Kelly at lunch, looking a bit tired…and it was well deserved.
Kelly Moore Parsley, along with Bonnie Grafton did some phenomonal work at the Parrot Garden. Unlike me, where I was doing general heavy cleaning and long term scrubbing, Bonnie and Kelly were in the trenches.
Lita, a favorite of Kelly and Bonnie.
They did the daily scut work: cleaning cages, changing cage papers, spot cleaning perches, scrubbing bowls, feeding birds, mopping floors, hosing down flight substrates. They transferred birds from their indoor cages out to their warm and bright enclosures for their turn in the sun and back again in the evening. This is the daily labor that exists at the Garden. They were good at it; thorough yet gentle, easygoing with the birds. They never panicked, never stopped and they never got frustrated. Jacque said she would have hired them on the spot if this was during a traditional two-week hiring tryout.
The tools of the trade…
It can be frustrating. There are so many birds that need attention, need your time. They used it well by giving each bird in the cage they were cleaning their focus. I noticed while they were cleaning, they were focusing and speaking to each bird.
So in effect, the cleaning became a time of interaction with the bird. They didn’t just clean out of the way of the bird. That time spent in the vicinity of the birds cleaning their cages became a time of training, of play and companionship. They made it interesting and fun for that bird. It was a lesson I learned from them: “Any time spent with them can be positively reinforcing; Even while cleaning their cage.” But until I saw them do it, it never occurred to me that those few minutes could mean the world to those birds.

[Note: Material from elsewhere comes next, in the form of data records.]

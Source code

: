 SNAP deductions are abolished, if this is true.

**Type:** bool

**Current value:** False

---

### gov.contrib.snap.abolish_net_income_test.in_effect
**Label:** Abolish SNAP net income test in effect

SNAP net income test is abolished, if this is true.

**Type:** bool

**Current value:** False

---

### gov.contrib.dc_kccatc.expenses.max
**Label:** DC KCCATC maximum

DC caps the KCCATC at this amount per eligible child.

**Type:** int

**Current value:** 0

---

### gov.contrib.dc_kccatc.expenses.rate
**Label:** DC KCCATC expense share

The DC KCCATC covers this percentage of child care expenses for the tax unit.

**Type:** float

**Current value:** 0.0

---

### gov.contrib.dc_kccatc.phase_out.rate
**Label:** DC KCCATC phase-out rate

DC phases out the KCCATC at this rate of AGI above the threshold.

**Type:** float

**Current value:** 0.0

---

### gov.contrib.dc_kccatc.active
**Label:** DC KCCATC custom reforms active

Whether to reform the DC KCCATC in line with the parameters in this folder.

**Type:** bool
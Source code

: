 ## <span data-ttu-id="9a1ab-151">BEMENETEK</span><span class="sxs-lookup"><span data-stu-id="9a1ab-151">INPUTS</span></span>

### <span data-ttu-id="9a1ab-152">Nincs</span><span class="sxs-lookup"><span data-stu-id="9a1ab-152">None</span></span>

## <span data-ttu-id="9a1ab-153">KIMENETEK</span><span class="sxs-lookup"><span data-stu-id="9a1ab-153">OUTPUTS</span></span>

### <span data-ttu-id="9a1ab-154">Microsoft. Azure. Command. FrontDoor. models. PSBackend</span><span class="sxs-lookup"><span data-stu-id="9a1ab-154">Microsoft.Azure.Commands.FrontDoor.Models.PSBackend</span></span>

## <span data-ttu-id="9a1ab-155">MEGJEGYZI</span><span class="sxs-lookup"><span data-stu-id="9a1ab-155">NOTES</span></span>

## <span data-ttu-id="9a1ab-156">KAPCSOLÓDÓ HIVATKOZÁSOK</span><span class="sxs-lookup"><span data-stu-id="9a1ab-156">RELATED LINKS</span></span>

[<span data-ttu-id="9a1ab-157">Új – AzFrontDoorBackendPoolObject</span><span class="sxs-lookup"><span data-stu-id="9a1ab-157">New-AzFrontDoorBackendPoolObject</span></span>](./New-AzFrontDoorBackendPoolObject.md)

Kelly explains it best in her own words:
Best Friends-what can I say? The line “You can check out anytime you like, but you can never leave” from The Eagles song Hotel California explains it all…
I initially wanted to go to Best Friends because it sounded fun, exciting and new. The events in Ohio surrounding the WOTR birds changed that for me. In early June I started driving to Dayton twice a month to help the Greater Dayton Humane Society care for the birds. I went six times total to help. I had to stop going because it became increasingly more emotionally draining after I would leave.
Shrimpy and TJ; two birds who benefited from Kelly’s care
The trip to Best Friends became much more than having fun and more about seeing a place dedicated to the animals in their care. I had every intention of going to every area and helping out, every intention of experiencing it all. That didn’t happen….
I have a hard time putting into words how I felt when I arrived. The place is huge and beautiful. My God it is beautiful. It almost brings you to your knees. The looming red rocks, the charming little town, the red sand and the colors. Everything seems bigger, brighter and more colorful. Best Friends fits into the landscape, as though it belongs there and has always been there. It is part of the vastness that surrounds you. As I said- it brings you to your knees.
I had every intention of “doing it all.” But once I got to Parrot Garden I had checked in, so to speak. I couldn’t leave. I didn’t want to leave. My desire to do it all turned into my need to stay here. That first day at the Parrot Garden, I was in awe. I had no idea what my expectations were. But I knew when I looked around that it had exceeded whatever those expectations were by thousands. I broke down. The only words I could muster were “it’s so good.”
I broke down a lot that week. It is unexplainable. Finally, I was in a place where everyone just “gets it.” They get it. There is no pretense, no personal agendas, no selfishness. It is all about the care and well being of the animals, or in my case, parrots and Layla, the Vicktory dog. Five people work at the Parrot Garden and take care of 100 birds and they do it well. I instantly needed to become part of that, learn from them, take it all in. It was overwhelming.
The Parrot Garden Dream Team.
As the week went on I worked, socialized with birds, worked, socialized with people and something happened. I honestly felt as if I was part of the Best Friends family, not to mention that Bonnie and I became fast friends. Dare I even say dear friends? Those five people treated me as if I was part of the team. I began to realize that my need to come to Best Friends was because I needed to heal myself. I did that, they did that, Bonnie did that, and Patricia did that.
Ashton. A delightful and wonderful, yet worried bird.
My last day there was difficult. I didn’t want to go. This was the first time I had been on vacation and was not ready to come home. I missed my family, but that was the only thing keeping me from staying. I left a piece of myself in Kanab at the Parrot Garden. And in turn, I took a piece of Kanab home with me. I will go back again. Because you never really leave.